**EXERCISE BRIEF:** Among the lines of the data below, count those that hold the word "addLegend". Answer with the number alone.
··· DATA EXCERPTS ···
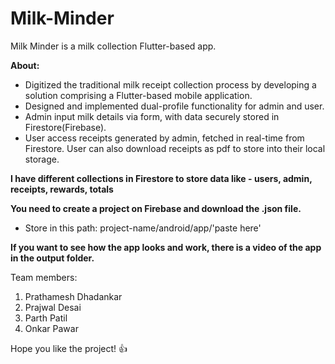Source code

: # Milk-Minder
Milk Minder is a milk collection Flutter-based app. 


**About:**
- Digitized the traditional milk receipt collection process by developing a solution comprising a Flutter-based mobile
 application. 
- Designed and implemented dual-profile functionality for admin and user. 
- Admin input milk details via form, with data securely stored in Firestore(Firebase). 
- User access receipts generated by admin, fetched in real-time from Firestore. User can also download receipts as pdf to store into their local storage.

**I have different collections in Firestore to store data like - users, admin, receipts, rewards, totals**

**You need to create a project on Firebase and download the .json file.**
- Store in this path: project-name/android/app/'paste here'

**If you want to see how the app looks and work, there is a video of the app in the output folder.**

Team members: 
1) Prathamesh Dhadankar
2) Prajwal Desai
3) Parth Patil
4) Onkar Pawar

Hope you like the project! 👍
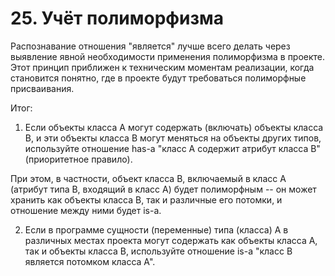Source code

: # 25. Учёт полиморфизма

Распознавание отношения "является" лучше всего делать через выявление явной необходимости применения полиморфизма в проекте. Этот принцип приближен к техническим моментам реализации, когда становится понятно, где в проекте будут требоваться полиморфные присваивания.

Итог:

1. Если объекты класса А могут содержать (включать) объекты класса B, и эти объекты класса B могут меняться на объекты других типов, используйте отношение has-a "класс А содержит атрибут класса B" (приоритетное правило).

При этом, в частности, объект класса B, включаемый в класс А (атрибут типа B, входящий в класс А) будет полиморфным -- он может хранить как объекты класса B, так и различные его потомки, и отношение между ними будет is-a.

2. Если в программе сущности (переменные) типа (класса) А в различных местах проекта могут содержать как объекты класса А, так и объекты класса B, используйте отношение is-a "класс B является потомком класса А".
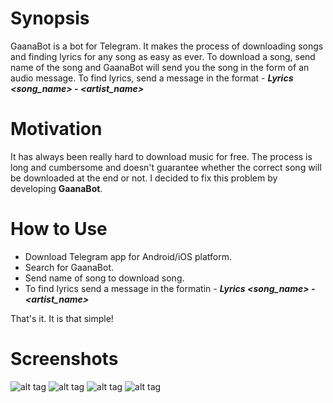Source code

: # Synopsis
GaanaBot is a bot for Telegram. It makes the process of downloading songs and finding lyrics for any song as easy as ever.
To download a song, send name of the song and GaanaBot will send you the song in the form of an audio message.
To find lyrics, send a message in the format - **_Lyrics \<song\_name\> - \<artist\_name\>_**  

# Motivation
It has always been really hard to download music for free. The process is long and cumbersome and doesn't guarantee whether the correct song will be downloaded at the end or not. I decided to fix this problem by developing **GaanaBot**.

# How to Use 
- Download Telegram app for Android/iOS platform. 
- Search for GaanaBot. 
- Send name of song to download song.
- To find lyrics send a message in the formatin - **_Lyrics \<song\_name\> - \<artist\_name\>_**  

That's it. It is that simple!

# Screenshots
![alt tag](https://github.com/mayank26saxena/GaanaBot/blob/master/screenshots/screenshot5.png)
![alt tag](https://github.com/mayank26saxena/GaanaBot/blob/master/screenshots/screenshot2.jpg)
![alt tag](https://github.com/mayank26saxena/GaanaBot/blob/master/screenshots/screenshot3.png)
![alt tag](https://github.com/mayank26saxena/GaanaBot/blob/master/screenshots/screenshot4.jpg)

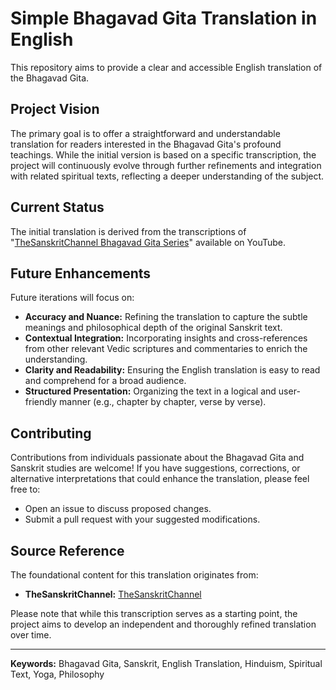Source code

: # Simple Bhagavad Gita Translation in English

This repository aims to provide a clear and accessible English translation of the Bhagavad Gita.

## Project Vision

The primary goal is to offer a straightforward and understandable translation for readers interested in the Bhagavad Gita's profound teachings. While the initial version is based on a specific transcription, the project will continuously evolve through further refinements and integration with related spiritual texts, reflecting a deeper understanding of the subject.

## Current Status

The initial translation is derived from the transcriptions of "[TheSanskritChannel Bhagavad Gita Series](https://www.youtube.com/watch?v=vhoNZeR138k&list=PLAPrVB8wngPkKXHnV2WUn-3Ni-_hVoG3A)" available on YouTube.

## Future Enhancements

Future iterations will focus on:

*   **Accuracy and Nuance:** Refining the translation to capture the subtle meanings and philosophical depth of the original Sanskrit text.
*   **Contextual Integration:** Incorporating insights and cross-references from other relevant Vedic scriptures and commentaries to enrich the understanding.
*   **Clarity and Readability:** Ensuring the English translation is easy to read and comprehend for a broad audience.
*   **Structured Presentation:** Organizing the text in a logical and user-friendly manner (e.g., chapter by chapter, verse by verse).

## Contributing

Contributions from individuals passionate about the Bhagavad Gita and Sanskrit studies are welcome! If you have suggestions, corrections, or alternative interpretations that could enhance the translation, please feel free to:

*   Open an issue to discuss proposed changes.
*   Submit a pull request with your suggested modifications.

## Source Reference

The foundational content for this translation originates from:

*   **TheSanskritChannel:** [TheSanskritChannel](https://www.youtube.com/watch?v=vhoNZeR138k&list=PLAPrVB8wngPkKXHnV2WUn-3Ni-_hVoG3A)

Please note that while this transcription serves as a starting point, the project aims to develop an independent and thoroughly refined translation over time.

---

**Keywords:** Bhagavad Gita, Sanskrit, English Translation, Hinduism, Spiritual Text, Yoga, Philosophy
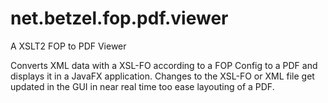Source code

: # net.betzel.fop.pdf.viewer
A XSLT2 FOP to PDF Viewer

Converts XML data with a XSL-FO according to a FOP Config to a PDF and displays it in a JavaFX application.
Changes to the XSL-FO or XML file get updated in the GUI in near real time too ease layouting of a PDF.
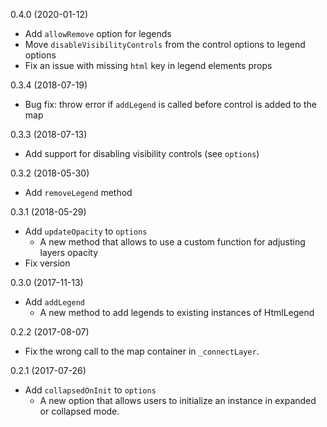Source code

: 0.4.0 (2020-01-12)
  * Add `allowRemove` option for legends
  * Move `disableVisibilityControls` from the control options to legend options
  * Fix an issue with missing `html` key in legend elements props

0.3.4 (2018-07-19)
  * Bug fix: throw error if `addLegend` is called before control is added to the map

0.3.3 (2018-07-13)
  * Add support for disabling visibility controls (see `options`)

0.3.2 (2018-05-30)
  * Add `removeLegend` method

0.3.1 (2018-05-29)
  * Add `updateOpacity` to `options`
    - A new method that allows to use a custom function for adjusting layers opacity
  * Fix version

0.3.0 (2017-11-13)
  * Add `addLegend`
    - A new method to add legends to existing instances of HtmlLegend

0.2.2 (2017-08-07)
  * Fix the wrong call to the map container in `_connectLayer`.

0.2.1 (2017-07-26)
  * Add `collapsedOnInit` to `options`
    - A new option that allows users to initialize an instance in expanded or collapsed mode.
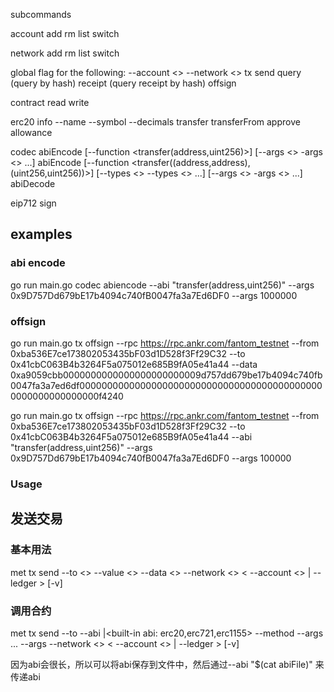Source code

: subcommands

account
    add
    rm
    list
    switch

network
    add
    rm
    list
    switch

global flag for the following:
--account <>
--network <>
tx
    send
    query (query by hash)
    receipt (query receipt by hash)
    offsign

contract
    read
    write

erc20
    info --name --symbol --decimals
    transfer
    transferFrom
    approve
    allowance

codec
    abiEncode [--function <transfer(address,uint256)>] [--args <> -args <> ...]
    abiEncode [--function <transfer((address,address),(uint256,uint256))>] [--types <> --types <> ...] [--args <> -args <> ...]
    abiDecode

eip712
    sign


## examples
### abi encode
 go run main.go codec abiencode --abi "transfer(address,uint256)" --args 0x9D757Dd679bE17b4094c740fB0047fa3a7Ed6DF0 --args 1000000

 ### offsign
 go run main.go tx offsign --rpc  https://rpc.ankr.com/fantom_testnet --from 0xba536E7ce173802053435bF03d1D528f3Ff29C32 --to 0x41cbC063B4b3264F5a075012e685B9fA05e41a44 --data 0xa9059cbb0000000000000000000000009d757dd679be17b4094c740fb0047fa3a7ed6df000000000000000000000000000000000000000000000000000000000000f4240

go run main.go tx offsign --rpc  https://rpc.ankr.com/fantom_testnet --from 0xba536E7ce173802053435bF03d1D528f3Ff29C32 --to 0x41cbC063B4b3264F5a075012e685B9fA05e41a44 --abi "transfer(address,uint256)" --args 0x9D757Dd679bE17b4094c740fB0047fa3a7Ed6DF0 --args 100000

### Usage
## 发送交易
### 基本用法
met tx send --to <> --value <> --data <> --network <> < --account <> | --ledger > [-v]

### 调用合约
met tx send --to <contractAddress> --abi <abi string>|<built-in abi: erc20,erc721,erc1155> --method <methodName> --args <arg1> ... --args <argN> --network <> < --account <> | --ledger > [-v]

因为abi会很长，所以可以将abi保存到文件中，然后通过--abi "$(cat abiFile)" 来传递abi
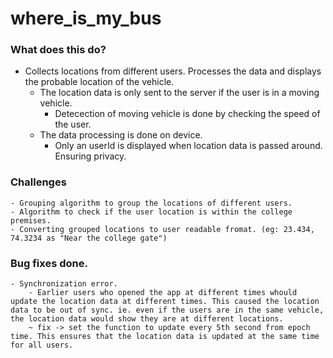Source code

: # where_is_my_bus

### What does this do?
 - Collects locations from different users. Processes the data and displays the probable location of the vehicle.
    - The location data is only sent to the server if the user is in a moving vehicle.
        - Detecection of moving vehicle is done by checking the speed of the user.
    - The data processing is done on device. 
        - Only an userId is displayed when location data is passed around. Ensuring privacy.

### Challenges
    - Grouping algorithm to group the locations of different users.
    - Algorithm to check if the user location is within the college premises.
    - Converting grouped locations to user readable fromat. (eg: 23.434, 74.3234 as "Near the college gate")


### Bug fixes done. 
    - Synchronization error.
        - Earlier users who opened the app at different times whould update the location data at different times. This caused the location data to be out of sync. ie. even if the users are in the same vehicle, the location data would show they are at different locations. 
        ~ fix -> set the function to update every 5th second from epoch time. This ensures that the location data is updated at the same time for all users.
    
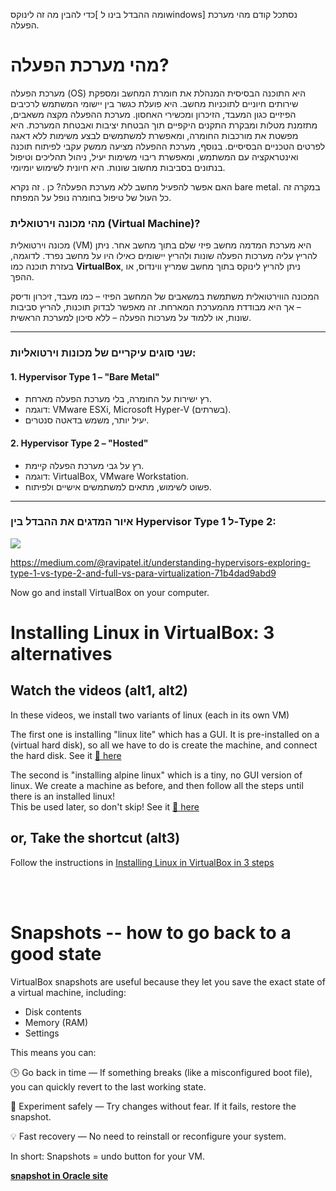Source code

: 

כדי להבין מה זה לינוקס[ ומה ההבדל בינו לwindows]  נסתכל קודם מהי מערכת הפעלה.

# מהי מערכת הפעלה?

מערכת הפעלה (OS) היא התוכנה הבסיסית המנהלת את חומרת המחשב ומספקת שירותים חיוניים לתוכניות מחשב. היא פועלת כגשר בין יישומי המשתמש לרכיבים הפיזיים כגון המעבד, הזיכרון ומכשירי האחסון. מערכת ההפעלה מקצה משאבים, מתזמנת מטלות ומבקרת התקנים היקפיים תוך הבטחת יציבות ואבטחת המערכת. היא מפשטת את מורכבות החומרה, ומאפשרת למשתמשים לבצע משימות ללא דאגה לפרטים הטכניים הבסיסיים. בנוסף, מערכת ההפעלה מציעה ממשק עקבי לפיתוח תוכנה ואינטראקציה עם המשתמש, ומאפשרת ריבוי משימות יעיל, ניהול תהליכים וטיפול בנתונים בסביבות מחשוב שונות. היא חיונית לשימוש יומיומי.

האם אפשר להפעיל מחשב ללא מערכת הפעלה?
כן . זה נקרא bare metal.
במקרה זה כל העול של טיפול בחומרה נופל על המפתח.



### מהי מכונה וירטואלית (Virtual Machine)?

מכונה וירטואלית (VM) היא מערכת המדמה מחשב פיזי שלם בתוך מחשב אחר. ניתן להריץ עליה מערכות הפעלה שונות ולהריץ יישומים כאילו היו על מחשב נפרד. לדוגמה, בעזרת תוכנה כמו **VirtualBox**, ניתן להריץ לינוקס בתוך מחשב שמריץ ווינדוס, או ההפך.

המכונה הווירטואלית משתמשת במשאבים של המחשב הפיזי – כמו מעבד, זיכרון ודיסק – אך היא מבודדת מהמערכת המארחת. זה מאפשר לבדוק תוכנות, להריץ סביבות שונות, או ללמוד על מערכות הפעלה – ללא סיכון למערכת הראשית.

---

### שני סוגים עיקריים של מכונות וירטואליות:

#### 1. Hypervisor Type 1 – "Bare Metal"
- רץ ישירות על החומרה, בלי מערכת הפעלה מארחת.
- דוגמה: VMware ESXi, Microsoft Hyper-V (בשרתים).
- יעיל יותר, משמש בדאטה סנטרים.

#### 2. Hypervisor Type 2 – "Hosted"
- רץ על גבי מערכת הפעלה קיימת.
- דוגמה: VirtualBox, VMware Workstation.
- פשוט לשימוש, מתאים למשתמשים אישיים ולפיתוח.

---

### איור המדגים את ההבדל בין Hypervisor Type 1 ל-Type 2:


![ ](https://miro.medium.com/v2/resize:fit:4800/format:webp/0*r7b1FbiZM3bdTZDf.png)

https://medium.com/@ravipatel.it/understanding-hypervisors-exploring-type-1-vs-type-2-and-full-vs-para-virtualization-71b4dad9abd9


Now go and install VirtualBox on your computer.


# Installing Linux in VirtualBox: 3 alternatives

## Watch the videos (alt1, alt2)
In these videos, we install two variants of linux (each in its own VM)

The first one is installing "linux lite" which has a GUI. It is pre-installed on a (virtual hard disk), so all we have to do is create the machine, and connect the hard disk. See it [🎥 here](https://panoptotech.cloud.panopto.eu/Panopto/Pages/Viewer.aspx?id=98ca8b22-12aa-497e-b254-b2b000826174)

The second is "installing alpine linux" which is a tiny, no GUI version of linux. We create a machine as before, and then follow all the steps until there is an installed linux!
<br>This be used later, so don't skip!  See it [🎥 here](https://panoptotech.cloud.panopto.eu/Panopto/Pages/Viewer.aspx?id=0e2f5dde-03a0-4a7e-bd73-b2b000826177)

## or, Take the shortcut (alt3)
Follow the instructions in [Installing Linux in VirtualBox in 3 steps](./using_VirtualBox_linux.pdf)

<br><br>

# Snapshots -- how to go back to a good state
VirtualBox snapshots are useful because they let you save the exact state of a virtual machine, including:

* Disk contents
* Memory (RAM)
* Settings

This means you can:

🕒 Go back in time — If something breaks (like a misconfigured boot file), you can quickly revert to the last working state.

🧪 Experiment safely — Try changes without fear. If it fails, restore the snapshot.

💡 Fast recovery — No need to reinstall or reconfigure your system.

In short: Snapshots = undo button for your VM.

[**snapshot in Oracle site**](https://docs.oracle.com/en/virtualization/virtualbox/6.0/user/snapshots.html)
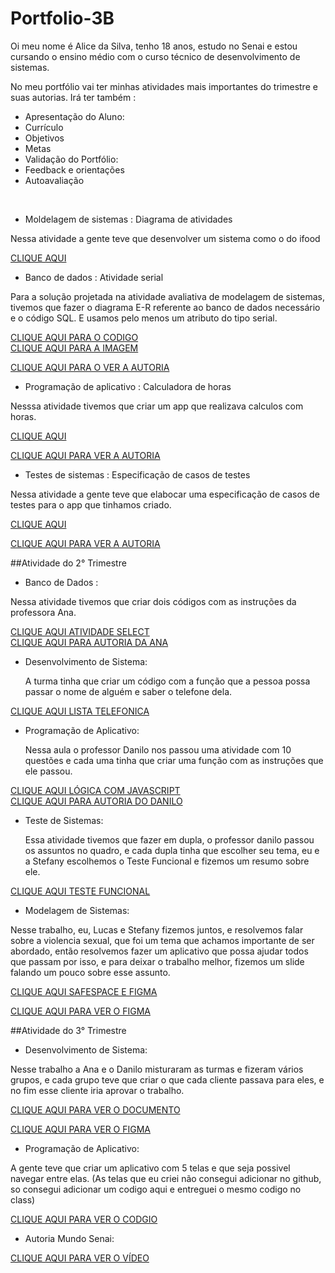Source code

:# Portfolio-3B
Oi meu nome é Alice da Silva, tenho 18 anos, estudo no Senai e estou cursando o ensino médio com o curso técnico de desenvolvimento de sistemas.

No meu portfólio vai ter minhas atividades mais importantes do trimestre e suas autorias.
Irá ter também :
* Apresentação do Aluno:
* Currículo
* Objetivos
* Metas
* Validação do Portfólio:
* Feedback e orientações
* Autoavaliação 
<br>

* Moldelagem de sistemas : Diagrama de atividades

Nessa atividade a gente teve que desenvolver um sistema como o do ifood

[CLIQUE AQUI](Moldelagem-de-sistemas/ifood.png)
<br>

* Banco de dados : Atividade serial

Para a solução projetada na atividade avaliativa de modelagem de sistemas, tivemos que fazer o diagrama E-R referente ao banco de dados necessário e o código SQL. E usamos pelo menos um atributo do tipo serial.

[CLIQUE AQUI PARA O CODIGO](Banco-de-dados/SQLiteatvdd.sql)
<br>
[CLIQUE AQUI PARA A IMAGEM](Banco-de-dados/trabalho.png)

[CLIQUE AQUI PARA O VER A AUTORIA](Banco-de-dados/Autoria-Ana.pdf)
<br>

* Programação de aplicativo : Calculadora de horas 

Nesssa atividade tivemos que criar um app que realizava calculos com horas.

[CLIQUE AQUI](Programação-de-sistema/Calculadora-de-Horas.pdf)
<br>

[CLIQUE AQUI PARA VER A AUTORIA](Programação-de-sistema/Autoria-Jackson.pdf)
<br>

* Testes de sistemas : Especificação de casos de testes

Nessa atividade a gente teve que elabocar uma especificação de casos de testes para o app que tinhamos criado.

[CLIQUE AQUI](Testes-de-sistema/Especificaçãoattv.pdf)
<br>

[CLIQUE AQUI PARA VER A AUTORIA](Programação-de-sistema/Autoria-Jackson.pdf)
<br>

##Atividade do 2° Trimestre

* Banco de Dados :

Nessa atividade tivemos que criar dois códigos com as instruções da professora Ana.

 [CLIQUE AQUI ATIVIDADE SELECT](Banco-de-dados/Atividade_select)
 <br>
  [CLIQUE AQUI PARA AUTORIA DA ANA](Banco-de-dados/Banco_de_Dados_Select.pdf)

* Desenvolvimento de Sistema:

  A turma tinha que criar um código com a função que a pessoa possa passar o nome de alguém e saber o telefone dela.
  
 [CLIQUE AQUI LISTA TELEFONICA](Desenvolvimento_de_Sistemas/lista_telefonica)

* Programação de Aplicativo:

  Nessa aula o professor Danilo nos passou uma atividade com 10 questões e cada uma tinha que criar uma função com as instruções que ele passou.
  
 [CLIQUE AQUI LÓGICA COM JAVASCRIPT](Programação_de_Aplicativo/lógica_com_javascript)
 <BR>
 [CLIQUE AQUI PARA AUTORIA DO DANILO](Programação_de_Aplicativo/JavaScript.pdf)

* Teste de Sistemas:

  Essa atividade tivemos que fazer em dupla, o professor danilo passou os assuntos no quadro, e cada dupla tinha que escolher seu tema, eu e a Stefany escolhemos o Teste Funcional e fizemos um resumo sobre ele.
  
 [CLIQUE AQUI TESTE FUNCIONAL](Testes-de-sistema)

* Modelagem de Sistemas:

Nesse trabalho, eu, Lucas e Stefany fizemos juntos, e resolvemos falar sobre a violencia sexual, que foi um tema que achamos importante de ser abordado, então resolvemos fazer um aplicativo que possa ajudar todos que passam por isso, e para deixar o trabalho melhor, fizemos um slide falando um pouco sobre esse assunto.

[CLIQUE AQUI SAFESPACE E FIGMA](Moldelagem-de-sistemas)

[CLIQUE AQUI PARA VER O FIGMA](https://www.figma.com/proto/xGQ2b07PH55V1J8ABNRhud/Untitled?type=design&node-id=1-2&t=qmJhUXSs5Jv82duh-1&scaling=scale-down&page-id=0%3A1&starting-point-node-id=1%3A2&show-proto-sidebar=1&mode=design)

##Atividade do 3° Trimestre

* Desenvolvimento de Sistema:

Nesse trabalho a Ana e o Danilo misturaram as turmas e fizeram vários grupos, e cada grupo teve que criar o que cada cliente passava para eles, e no fim esse cliente iria aprovar o trabalho.

[CLIQUE AQUI PARA VER O DOCUMENTO](Desenvolvimento_de_Sistemas/cargo_finder_documentaçao.pdf)


[CLIQUE AQUI PARA VER O FIGMA](https://www.figma.com/file/QK9r1QppmWqWPOsrYyzaBS/Untitled?type=design&node-id=0%3A1&mode=design&t=IBTN3QpG22V2Efs2-1)

* Programação de Aplicativo:

A gente teve que criar um aplicativo com 5 telas e que seja possivel navegar entre elas. (As telas que eu criei não consegui adicionar no github, so consegui adicionar um codigo aqui e entreguei o mesmo codigo no class)

[CLIQUE AQUI PARA VER O CODGIO](Programação_de_Aplicativo/meu_app)


* Autoria Mundo Senai:
  
[CLIQUE AQUI PARA VER O VÍDEO](https://youtu.be/SqBjbccJqE8?si=m2cT7IXk2BR-CSVm)



  
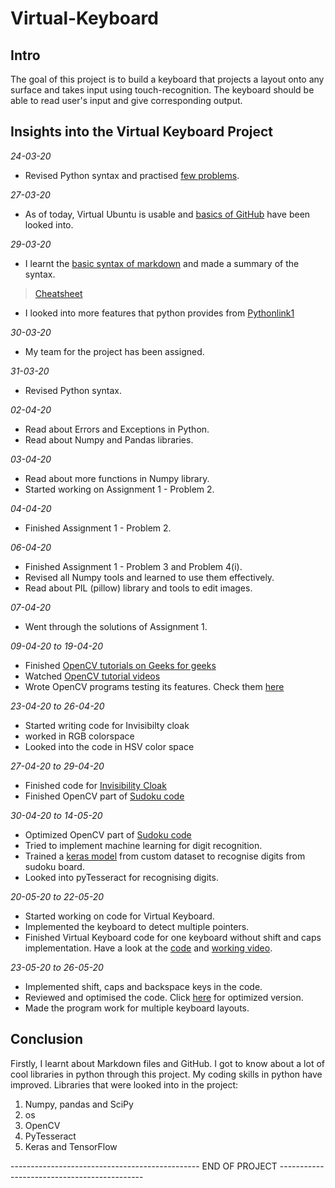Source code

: # Virtual-Keyboard

## Intro

The goal of this project is to build a keyboard that projects a layout onto any surface and takes input using touch-recognition.
The keyboard should be able to read user's input and give corresponding output.

## Insights into the Virtual Keyboard Project

*24-03-20*
+ Revised Python syntax and practised [few problems](https://www.codechef.com/users/sudhansh6).

*27-03-20*
+ As of today, Virtual Ubuntu is usable and [basics of GitHub](https://guides.github.com/activities/hello-world/) have been looked into.

*29-03-20*
+ I learnt the [basic syntax of markdown](https://www.markdownguide.org) and made a summary of the syntax.
>[Cheatsheet](https://github.com/Sudhansh6/Virtual-Keyboard/blob/master/Markdown%20syntax%20cheatsheet.md)
+ I looked into more features that python provides from [Pythonlink1](https://docs.python.org/3/tutorial/introduction.html) 

*30-03-20*
+ My team for the project has been assigned.

*31-03-20*
+ Revised Python syntax.

*02-04-20*
+ Read about Errors and Exceptions in Python.
+ Read about Numpy and Pandas libraries.

*03-04-20*
+ Read about more functions in Numpy library.
+ Started working on Assignment 1 - Problem 2.

*04-04-20*
+ Finished Assignment 1 - Problem 2.

*06-04-20*
+ Finished Assignment 1 - Problem 3 and Problem 4(i).
+ Revised all Numpy tools and learned to use them effectively.
+ Read about PIL (pillow) library and tools to edit images.

*07-04-20*
+ Went through the solutions of Assignment 1.

*09-04-20 to 19-04-20*
+ Finished [OpenCV tutorials on Geeks for geeks](https://www.geeksforgeeks.org/opencv-python-tutorial/)
+ Watched [OpenCV tutorial videos](https://www.youtube.com/watch?v=kdLM6AOd2vc&list=PLS1QulWo1RIa7D1O6skqDQ-JZ1GGHKK-K)
+ Wrote OpenCV programs testing its features. Check them [here](https://github.com/Sudhansh6/Virtual-Keyboard/tree/master/OpenCV)

*23-04-20 to 26-04-20*
+ Started writing code for Invisibilty cloak
+ worked in RGB colorspace
+ Looked into the code in HSV color space

*27-04-20 to 29-04-20*
+ Finished code for [Invisibility Cloak](https://github.com/Sudhansh6/Virtual-Keyboard/blob/master/cloak.py)
+ Finished OpenCV part of [Sudoku code](https://github.com/Sudhansh6/Virtual-Keyboard/blob/master/sudoku.py)

*30-04-20 to 14-05-20*
+ Optimized OpenCV part of [Sudoku code](https://github.com/Sudhansh6/Virtual-Keyboard/blob/master/Sudoku/sudoku_final.py)
+ Tried to implement machine learning for digit recognition.
+ Trained a [keras model](https://github.com/Sudhansh6/Virtual-Keyboard/blob/master/Sudoku/train_simple_nn.py) from custom dataset to recognise digits from sudoku board.
+ Looked into pyTesseract for recognising digits.

*20-05-20 to 22-05-20*
+ Started working on code for Virtual Keyboard.
+ Implemented the keyboard to detect multiple pointers.
+ Finished Virtual Keyboard code for one keyboard without shift and caps implementation.
 Have a look at the [code](https://github.com/Sudhansh6/Virtual-Keyboard/blob/master/Final%20Code/lite_vk.py) and [working video](https://github.com/Sudhansh6/Virtual-Keyboard/blob/master/Final%20Code/successful_1.avi).

*23-05-20 to 26-05-20*
+ Implemented shift, caps and backspace keys in the code.
+ Reviewed and optimised the code. Click [here](https://github.com/Sudhansh6/Virtual-Keyboard/blob/master/Final%20Code/virtual_keyboard.py) for optimized version.
+ Made the program work for multiple keyboard layouts.

## Conclusion

Firstly, I learnt about Markdown files and GitHub. I got to know about a lot of cool libraries in python through this project. My coding skills in python have improved. 
Libraries that were looked into in the project:
1. Numpy, pandas and SciPy
2. os
3. OpenCV
4. PyTesseract
5. Keras and TensorFlow

----------------------------------------------- END OF PROJECT --------------------------------------------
···
**TASK ANSWER:** 2